The liberty he experienced in making films on his home ground was not forthcoming in the collaboration with an American crew who had adhere to strict union guidelines. “I am used to working with same technicians in France and we have a complicity between us,” he told a media gathering at the Cannes Film Festival. “In the States many of the crew were working on other projects besides my film – and at the same time. They did not know me and I had to gain their confidence.
“There were other quirks such as the fact that as a director I was not allowed to talk directly to the extras. It had to be done by the assistant director. And the permissions for shooting in New York were much stricter than in Paris. The city, though, has this amazing energy and I hoped I plugged into that.”

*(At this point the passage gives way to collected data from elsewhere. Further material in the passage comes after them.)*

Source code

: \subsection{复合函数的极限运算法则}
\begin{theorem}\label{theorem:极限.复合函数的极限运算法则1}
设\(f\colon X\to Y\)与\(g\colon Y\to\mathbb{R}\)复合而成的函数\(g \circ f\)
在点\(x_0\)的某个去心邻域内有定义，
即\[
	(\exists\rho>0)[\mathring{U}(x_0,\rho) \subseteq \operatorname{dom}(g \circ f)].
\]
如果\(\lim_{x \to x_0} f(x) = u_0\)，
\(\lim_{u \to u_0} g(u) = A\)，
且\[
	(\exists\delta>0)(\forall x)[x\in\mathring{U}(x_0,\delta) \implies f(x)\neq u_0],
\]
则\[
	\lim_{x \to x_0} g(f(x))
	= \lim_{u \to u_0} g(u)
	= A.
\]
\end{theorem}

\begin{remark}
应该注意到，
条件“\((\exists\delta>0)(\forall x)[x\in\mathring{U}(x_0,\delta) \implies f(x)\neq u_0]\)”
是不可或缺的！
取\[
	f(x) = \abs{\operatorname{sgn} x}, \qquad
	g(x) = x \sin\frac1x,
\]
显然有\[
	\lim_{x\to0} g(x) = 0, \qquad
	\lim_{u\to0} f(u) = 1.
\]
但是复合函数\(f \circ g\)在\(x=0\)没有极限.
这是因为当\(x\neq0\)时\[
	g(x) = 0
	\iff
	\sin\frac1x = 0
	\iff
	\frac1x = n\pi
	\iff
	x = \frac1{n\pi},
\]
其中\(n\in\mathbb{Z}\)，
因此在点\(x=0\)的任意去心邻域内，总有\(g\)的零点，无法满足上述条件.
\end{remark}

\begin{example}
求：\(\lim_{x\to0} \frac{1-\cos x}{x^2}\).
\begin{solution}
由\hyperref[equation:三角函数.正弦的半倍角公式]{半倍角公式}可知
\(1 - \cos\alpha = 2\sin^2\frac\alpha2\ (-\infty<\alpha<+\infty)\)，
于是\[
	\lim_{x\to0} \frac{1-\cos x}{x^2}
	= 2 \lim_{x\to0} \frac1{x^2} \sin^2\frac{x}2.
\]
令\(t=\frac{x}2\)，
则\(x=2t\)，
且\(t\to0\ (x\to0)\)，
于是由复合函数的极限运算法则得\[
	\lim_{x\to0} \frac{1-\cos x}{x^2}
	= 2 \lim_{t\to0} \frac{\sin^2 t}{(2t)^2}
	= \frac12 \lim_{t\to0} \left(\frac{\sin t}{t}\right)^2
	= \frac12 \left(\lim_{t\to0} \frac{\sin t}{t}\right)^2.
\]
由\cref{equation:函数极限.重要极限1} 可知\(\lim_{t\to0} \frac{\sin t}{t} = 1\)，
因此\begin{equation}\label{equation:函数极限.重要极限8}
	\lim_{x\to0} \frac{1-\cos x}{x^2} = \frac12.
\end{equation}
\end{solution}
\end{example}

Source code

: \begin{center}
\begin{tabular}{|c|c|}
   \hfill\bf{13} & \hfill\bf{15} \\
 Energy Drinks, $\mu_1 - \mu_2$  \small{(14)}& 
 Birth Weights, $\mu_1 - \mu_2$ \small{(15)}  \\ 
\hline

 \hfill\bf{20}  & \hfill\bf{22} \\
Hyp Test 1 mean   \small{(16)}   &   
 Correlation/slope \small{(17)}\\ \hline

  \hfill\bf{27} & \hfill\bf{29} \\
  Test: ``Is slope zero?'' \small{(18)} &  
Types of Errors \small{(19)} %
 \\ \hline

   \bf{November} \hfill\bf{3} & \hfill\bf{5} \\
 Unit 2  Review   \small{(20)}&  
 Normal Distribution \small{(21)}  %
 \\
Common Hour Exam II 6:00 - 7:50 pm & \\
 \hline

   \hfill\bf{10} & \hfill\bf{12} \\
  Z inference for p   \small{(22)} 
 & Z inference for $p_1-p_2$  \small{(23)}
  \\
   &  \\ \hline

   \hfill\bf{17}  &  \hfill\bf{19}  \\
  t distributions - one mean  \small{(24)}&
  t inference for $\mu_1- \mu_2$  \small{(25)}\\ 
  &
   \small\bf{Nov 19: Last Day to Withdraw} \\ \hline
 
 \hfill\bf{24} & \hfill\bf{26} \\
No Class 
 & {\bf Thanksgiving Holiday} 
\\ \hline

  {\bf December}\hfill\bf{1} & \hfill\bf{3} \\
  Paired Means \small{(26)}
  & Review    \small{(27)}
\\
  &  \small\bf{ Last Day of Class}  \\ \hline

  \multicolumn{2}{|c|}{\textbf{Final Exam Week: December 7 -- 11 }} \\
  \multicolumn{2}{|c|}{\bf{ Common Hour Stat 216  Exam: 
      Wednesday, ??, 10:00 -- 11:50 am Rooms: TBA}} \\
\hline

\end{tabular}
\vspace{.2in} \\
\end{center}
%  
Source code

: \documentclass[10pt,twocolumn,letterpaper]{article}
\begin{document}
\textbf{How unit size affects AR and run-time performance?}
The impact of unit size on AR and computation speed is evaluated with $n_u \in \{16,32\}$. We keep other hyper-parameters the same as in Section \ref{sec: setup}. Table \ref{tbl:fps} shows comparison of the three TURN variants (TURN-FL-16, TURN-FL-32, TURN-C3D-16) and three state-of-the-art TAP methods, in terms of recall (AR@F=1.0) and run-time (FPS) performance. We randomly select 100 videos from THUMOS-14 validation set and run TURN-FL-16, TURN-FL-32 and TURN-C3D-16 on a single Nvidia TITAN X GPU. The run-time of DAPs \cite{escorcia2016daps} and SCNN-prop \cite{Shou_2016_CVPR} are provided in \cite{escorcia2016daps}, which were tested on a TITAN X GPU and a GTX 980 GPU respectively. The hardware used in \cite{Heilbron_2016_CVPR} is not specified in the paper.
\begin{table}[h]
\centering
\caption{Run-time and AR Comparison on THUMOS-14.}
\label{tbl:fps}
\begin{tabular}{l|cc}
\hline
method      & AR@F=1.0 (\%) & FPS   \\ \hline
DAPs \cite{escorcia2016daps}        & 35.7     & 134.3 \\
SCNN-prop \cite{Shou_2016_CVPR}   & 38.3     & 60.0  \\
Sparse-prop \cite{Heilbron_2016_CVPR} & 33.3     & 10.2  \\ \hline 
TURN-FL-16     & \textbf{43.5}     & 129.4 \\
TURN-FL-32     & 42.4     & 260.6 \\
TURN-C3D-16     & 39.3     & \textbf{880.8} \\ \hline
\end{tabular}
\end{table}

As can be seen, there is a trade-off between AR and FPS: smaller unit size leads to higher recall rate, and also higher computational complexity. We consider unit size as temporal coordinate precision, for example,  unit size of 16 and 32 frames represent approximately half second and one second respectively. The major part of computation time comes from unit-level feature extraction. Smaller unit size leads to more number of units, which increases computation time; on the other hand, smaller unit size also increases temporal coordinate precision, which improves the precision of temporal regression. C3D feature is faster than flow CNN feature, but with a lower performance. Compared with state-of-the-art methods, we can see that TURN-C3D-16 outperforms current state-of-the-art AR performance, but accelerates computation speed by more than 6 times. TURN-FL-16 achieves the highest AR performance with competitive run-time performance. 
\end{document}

On the domestic front there were no pangs of separation from his wife Marion Cotillard because she was given a role as a hooker.
This was the first time that Canet had shot a period film (it’s set in the Seventies}. Although he admits it was challenging and complicated it has given him a taste for turning the clock back. He would like to look for a subject that would allow him to film Paris in a different era.
After Tell No One, which was a success in the States, Canet received many offers from the studios to direct there. “They proposed mainly money-making machines and I didn’t really feel ready to take that path even though the prospect of working in the States was exciting.”
Canet admits to being a bit of a control freak, and thought of an American producer breathing down his neck was a total turn-off. “That’s why in the end the only way I could work there was to do a personal project like Blood Ties – and we moved fast because Ridley Scott also was thinking of doing a remake.”